Report all lines in the records that hold the string "sprints".

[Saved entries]
──────────────────────────────

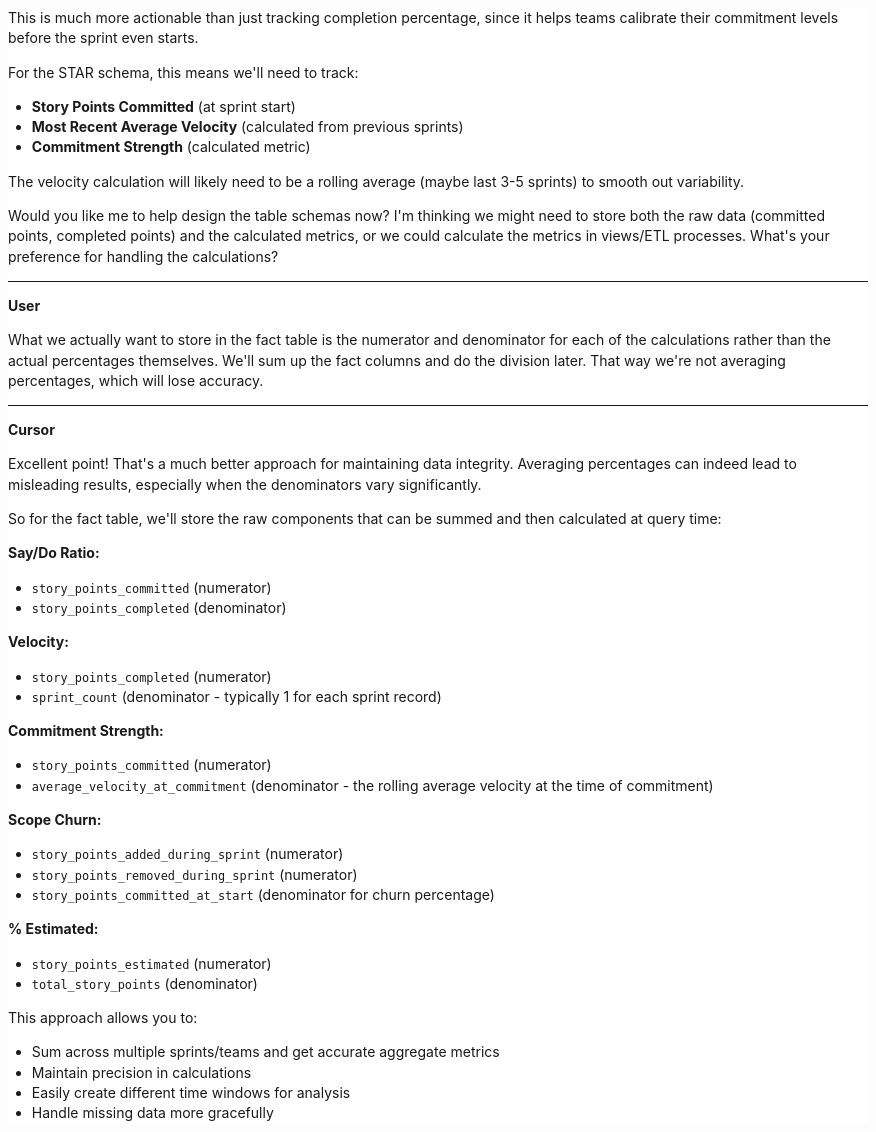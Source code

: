 This is much more actionable than just tracking completion percentage, since it helps teams calibrate their commitment levels before the sprint even starts.

For the STAR schema, this means we'll need to track:
- **Story Points Committed** (at sprint start)
- **Most Recent Average Velocity** (calculated from previous sprints)
- **Commitment Strength** (calculated metric)

The velocity calculation will likely need to be a rolling average (maybe last 3-5 sprints) to smooth out variability.

Would you like me to help design the table schemas now? I'm thinking we might need to store both the raw data (committed points, completed points) and the calculated metrics, or we could calculate the metrics in views/ETL processes. What's your preference for handling the calculations?

---

**User**

What we actually want to store in the fact table is the numerator and denominator for each of the calculations rather than the actual percentages themselves. We'll sum up the fact columns and do the division later. That way we're not averaging percentages, which will lose accuracy.

---

**Cursor**

Excellent point! That's a much better approach for maintaining data integrity. Averaging percentages can indeed lead to misleading results, especially when the denominators vary significantly.

So for the fact table, we'll store the raw components that can be summed and then calculated at query time:

**Say/Do Ratio:**
- `story_points_committed` (numerator)
- `story_points_completed` (denominator)

**Velocity:**
- `story_points_completed` (numerator) 
- `sprint_count` (denominator - typically 1 for each sprint record)

**Commitment Strength:**
- `story_points_committed` (numerator)
- `average_velocity_at_commitment` (denominator - the rolling average velocity at the time of commitment)

**Scope Churn:**
- `story_points_added_during_sprint` (numerator)
- `story_points_removed_during_sprint` (numerator)
- `story_points_committed_at_start` (denominator for churn percentage)

**% Estimated:**
- `story_points_estimated` (numerator)
- `total_story_points` (denominator)

This approach allows you to:
- Sum across multiple sprints/teams and get accurate aggregate metrics
- Maintain precision in calculations
- Easily create different time windows for analysis
- Handle missing data more gracefully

──────────────────────────────

*Your solution*.
- **Most Recent Average Velocity** (calculated from previous sprints)
The velocity calculation will likely need to be a rolling average (maybe last 3-5 sprints) to smooth out variability.
- Sum across multiple sprints/teams and get accurate aggregate metrics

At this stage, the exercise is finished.